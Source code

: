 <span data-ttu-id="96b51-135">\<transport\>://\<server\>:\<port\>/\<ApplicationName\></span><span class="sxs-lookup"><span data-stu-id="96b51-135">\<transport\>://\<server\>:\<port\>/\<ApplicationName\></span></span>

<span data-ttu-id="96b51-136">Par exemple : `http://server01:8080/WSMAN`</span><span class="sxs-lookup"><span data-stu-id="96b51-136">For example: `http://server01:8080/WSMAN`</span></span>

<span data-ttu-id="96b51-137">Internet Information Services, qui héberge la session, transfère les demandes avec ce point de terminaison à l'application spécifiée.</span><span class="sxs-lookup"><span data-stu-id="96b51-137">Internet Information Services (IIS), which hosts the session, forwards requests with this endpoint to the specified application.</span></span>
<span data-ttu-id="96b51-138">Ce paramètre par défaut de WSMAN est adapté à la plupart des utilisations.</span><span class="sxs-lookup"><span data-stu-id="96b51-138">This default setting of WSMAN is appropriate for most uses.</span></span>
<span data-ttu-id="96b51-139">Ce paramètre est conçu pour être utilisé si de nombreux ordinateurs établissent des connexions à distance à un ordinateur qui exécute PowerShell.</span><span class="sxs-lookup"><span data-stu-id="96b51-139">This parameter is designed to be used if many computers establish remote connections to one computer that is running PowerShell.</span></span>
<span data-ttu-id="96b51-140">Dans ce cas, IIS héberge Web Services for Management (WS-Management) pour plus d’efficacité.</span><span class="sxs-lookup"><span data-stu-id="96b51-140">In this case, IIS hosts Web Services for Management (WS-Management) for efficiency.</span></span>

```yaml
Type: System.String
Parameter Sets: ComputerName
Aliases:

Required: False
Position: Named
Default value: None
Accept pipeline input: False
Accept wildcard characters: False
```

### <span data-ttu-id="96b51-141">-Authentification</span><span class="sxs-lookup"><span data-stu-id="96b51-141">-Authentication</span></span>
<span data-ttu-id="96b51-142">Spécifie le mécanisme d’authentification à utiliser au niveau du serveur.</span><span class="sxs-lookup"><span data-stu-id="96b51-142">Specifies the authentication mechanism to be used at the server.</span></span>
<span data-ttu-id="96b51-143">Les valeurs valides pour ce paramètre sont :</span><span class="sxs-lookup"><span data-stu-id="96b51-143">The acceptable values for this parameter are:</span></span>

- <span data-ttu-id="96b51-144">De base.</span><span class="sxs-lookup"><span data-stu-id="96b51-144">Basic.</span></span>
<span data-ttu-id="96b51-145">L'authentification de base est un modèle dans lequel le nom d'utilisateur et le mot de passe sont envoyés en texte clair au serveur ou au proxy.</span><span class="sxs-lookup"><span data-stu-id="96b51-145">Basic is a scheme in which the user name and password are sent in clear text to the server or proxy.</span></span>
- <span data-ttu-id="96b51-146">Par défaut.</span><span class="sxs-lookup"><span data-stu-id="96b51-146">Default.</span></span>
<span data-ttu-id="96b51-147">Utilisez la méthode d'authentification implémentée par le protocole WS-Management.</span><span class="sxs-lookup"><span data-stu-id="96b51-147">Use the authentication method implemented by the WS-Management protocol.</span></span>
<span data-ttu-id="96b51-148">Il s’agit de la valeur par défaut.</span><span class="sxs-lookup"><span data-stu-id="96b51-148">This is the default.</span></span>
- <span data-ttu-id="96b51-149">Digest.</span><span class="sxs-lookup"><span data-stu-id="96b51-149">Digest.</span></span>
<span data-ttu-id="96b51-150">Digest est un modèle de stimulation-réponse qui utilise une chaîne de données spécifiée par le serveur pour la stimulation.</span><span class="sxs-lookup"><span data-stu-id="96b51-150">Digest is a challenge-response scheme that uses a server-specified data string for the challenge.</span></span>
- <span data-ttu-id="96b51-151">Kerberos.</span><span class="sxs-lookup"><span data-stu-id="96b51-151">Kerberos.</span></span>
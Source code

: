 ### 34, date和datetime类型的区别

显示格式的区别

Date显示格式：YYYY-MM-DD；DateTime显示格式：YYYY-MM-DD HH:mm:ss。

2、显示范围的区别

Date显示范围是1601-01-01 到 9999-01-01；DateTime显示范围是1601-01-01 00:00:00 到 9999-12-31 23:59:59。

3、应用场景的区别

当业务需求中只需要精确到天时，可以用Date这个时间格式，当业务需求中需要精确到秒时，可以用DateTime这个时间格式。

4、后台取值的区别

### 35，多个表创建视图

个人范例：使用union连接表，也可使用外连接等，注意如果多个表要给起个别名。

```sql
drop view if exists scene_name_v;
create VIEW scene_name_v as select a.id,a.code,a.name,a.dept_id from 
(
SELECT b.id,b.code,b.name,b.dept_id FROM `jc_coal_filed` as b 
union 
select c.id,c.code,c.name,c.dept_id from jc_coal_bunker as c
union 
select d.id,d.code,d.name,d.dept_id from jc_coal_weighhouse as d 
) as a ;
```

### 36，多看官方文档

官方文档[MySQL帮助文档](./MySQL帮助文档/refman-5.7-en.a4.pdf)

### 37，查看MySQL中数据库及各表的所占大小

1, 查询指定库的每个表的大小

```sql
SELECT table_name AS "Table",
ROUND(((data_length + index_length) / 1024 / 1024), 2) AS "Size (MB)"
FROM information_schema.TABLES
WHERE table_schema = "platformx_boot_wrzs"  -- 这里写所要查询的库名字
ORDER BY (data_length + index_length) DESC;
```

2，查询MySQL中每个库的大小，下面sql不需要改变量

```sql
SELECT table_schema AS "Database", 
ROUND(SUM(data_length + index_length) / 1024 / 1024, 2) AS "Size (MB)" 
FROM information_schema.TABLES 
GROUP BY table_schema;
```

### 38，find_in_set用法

==========

**Problem to solve:** Line by line, reproduce the data above exactly.

**Response to the task:**
Source code

: <span data-ttu-id="96b51-135">\<transport\>://\<server\>:\<port\>/\<ApplicationName\></span><span class="sxs-lookup"><span data-stu-id="96b51-135">\<transport\>://\<server\>:\<port\>/\<ApplicationName\></span></span>

<span data-ttu-id="96b51-136">Par exemple : `http://server01:8080/WSMAN`</span><span class="sxs-lookup"><span data-stu-id="96b51-136">For example: `http://server01:8080/WSMAN`</span></span>

<span data-ttu-id="96b51-137">Internet Information Services, qui héberge la session, transfère les demandes avec ce point de terminaison à l'application spécifiée.</span><span class="sxs-lookup"><span data-stu-id="96b51-137">Internet Information Services (IIS), which hosts the session, forwards requests with this endpoint to the specified application.</span></span>
<span data-ttu-id="96b51-138">Ce paramètre par défaut de WSMAN est adapté à la plupart des utilisations.</span><span class="sxs-lookup"><span data-stu-id="96b51-138">This default setting of WSMAN is appropriate for most uses.</span></span>
<span data-ttu-id="96b51-139">Ce paramètre est conçu pour être utilisé si de nombreux ordinateurs établissent des connexions à distance à un ordinateur qui exécute PowerShell.</span><span class="sxs-lookup"><span data-stu-id="96b51-139">This parameter is designed to be used if many computers establish remote connections to one computer that is running PowerShell.</span></span>
<span data-ttu-id="96b51-140">Dans ce cas, IIS héberge Web Services for Management (WS-Management) pour plus d’efficacité.</span><span class="sxs-lookup"><span data-stu-id="96b51-140">In this case, IIS hosts Web Services for Management (WS-Management) for efficiency.</span></span>

```yaml
Type: System.String
Parameter Sets: ComputerName
Aliases:

Required: False
Position: Named
Default value: None
Accept pipeline input: False
Accept wildcard characters: False
```

### <span data-ttu-id="96b51-141">-Authentification</span><span class="sxs-lookup"><span data-stu-id="96b51-141">-Authentication</span></span>
<span data-ttu-id="96b51-142">Spécifie le mécanisme d’authentification à utiliser au niveau du serveur.</span><span class="sxs-lookup"><span data-stu-id="96b51-142">Specifies the authentication mechanism to be used at the server.</span></span>
<span data-ttu-id="96b51-143">Les valeurs valides pour ce paramètre sont :</span><span class="sxs-lookup"><span data-stu-id="96b51-143">The acceptable values for this parameter are:</span></span>

- <span data-ttu-id="96b51-144">De base.</span><span class="sxs-lookup"><span data-stu-id="96b51-144">Basic.</span></span>
<span data-ttu-id="96b51-145">L'authentification de base est un modèle dans lequel le nom d'utilisateur et le mot de passe sont envoyés en texte clair au serveur ou au proxy.</span><span class="sxs-lookup"><span data-stu-id="96b51-145">Basic is a scheme in which the user name and password are sent in clear text to the server or proxy.</span></span>
- <span data-ttu-id="96b51-146">Par défaut.</span><span class="sxs-lookup"><span data-stu-id="96b51-146">Default.</span></span>
<span data-ttu-id="96b51-147">Utilisez la méthode d'authentification implémentée par le protocole WS-Management.</span><span class="sxs-lookup"><span data-stu-id="96b51-147">Use the authentication method implemented by the WS-Management protocol.</span></span>
<span data-ttu-id="96b51-148">Il s’agit de la valeur par défaut.</span><span class="sxs-lookup"><span data-stu-id="96b51-148">This is the default.</span></span>
- <span data-ttu-id="96b51-149">Digest.</span><span class="sxs-lookup"><span data-stu-id="96b51-149">Digest.</span></span>
<span data-ttu-id="96b51-150">Digest est un modèle de stimulation-réponse qui utilise une chaîne de données spécifiée par le serveur pour la stimulation.</span><span class="sxs-lookup"><span data-stu-id="96b51-150">Digest is a challenge-response scheme that uses a server-specified data string for the challenge.</span></span>
- <span data-ttu-id="96b51-151">Kerberos.</span><span class="sxs-lookup"><span data-stu-id="96b51-151">Kerberos.</span></span>
Source code

: ### 34, date和datetime类型的区别

显示格式的区别

Date显示格式：YYYY-MM-DD；DateTime显示格式：YYYY-MM-DD HH:mm:ss。

2、显示范围的区别

Date显示范围是1601-01-01 到 9999-01-01；DateTime显示范围是1601-01-01 00:00:00 到 9999-12-31 23:59:59。

3、应用场景的区别

当业务需求中只需要精确到天时，可以用Date这个时间格式，当业务需求中需要精确到秒时，可以用DateTime这个时间格式。

4、后台取值的区别

### 35，多个表创建视图

个人范例：使用union连接表，也可使用外连接等，注意如果多个表要给起个别名。

```sql
drop view if exists scene_name_v;
create VIEW scene_name_v as select a.id,a.code,a.name,a.dept_id from 
(
SELECT b.id,b.code,b.name,b.dept_id FROM `jc_coal_filed` as b 
union 
select c.id,c.code,c.name,c.dept_id from jc_coal_bunker as c
union 
select d.id,d.code,d.name,d.dept_id from jc_coal_weighhouse as d 
) as a ;
```

### 36，多看官方文档

官方文档[MySQL帮助文档](./MySQL帮助文档/refman-5.7-en.a4.pdf)

### 37，查看MySQL中数据库及各表的所占大小

1, 查询指定库的每个表的大小

```sql
SELECT table_name AS "Table",
ROUND(((data_length + index_length) / 1024 / 1024), 2) AS "Size (MB)"
FROM information_schema.TABLES
WHERE table_schema = "platformx_boot_wrzs"  -- 这里写所要查询的库名字
ORDER BY (data_length + index_length) DESC;
```

2，查询MySQL中每个库的大小，下面sql不需要改变量

```sql
SELECT table_schema AS "Database", 
ROUND(SUM(data_length + index_length) / 1024 / 1024, 2) AS "Size (MB)" 
FROM information_schema.TABLES 
GROUP BY table_schema;
```

### 38，find_in_set用法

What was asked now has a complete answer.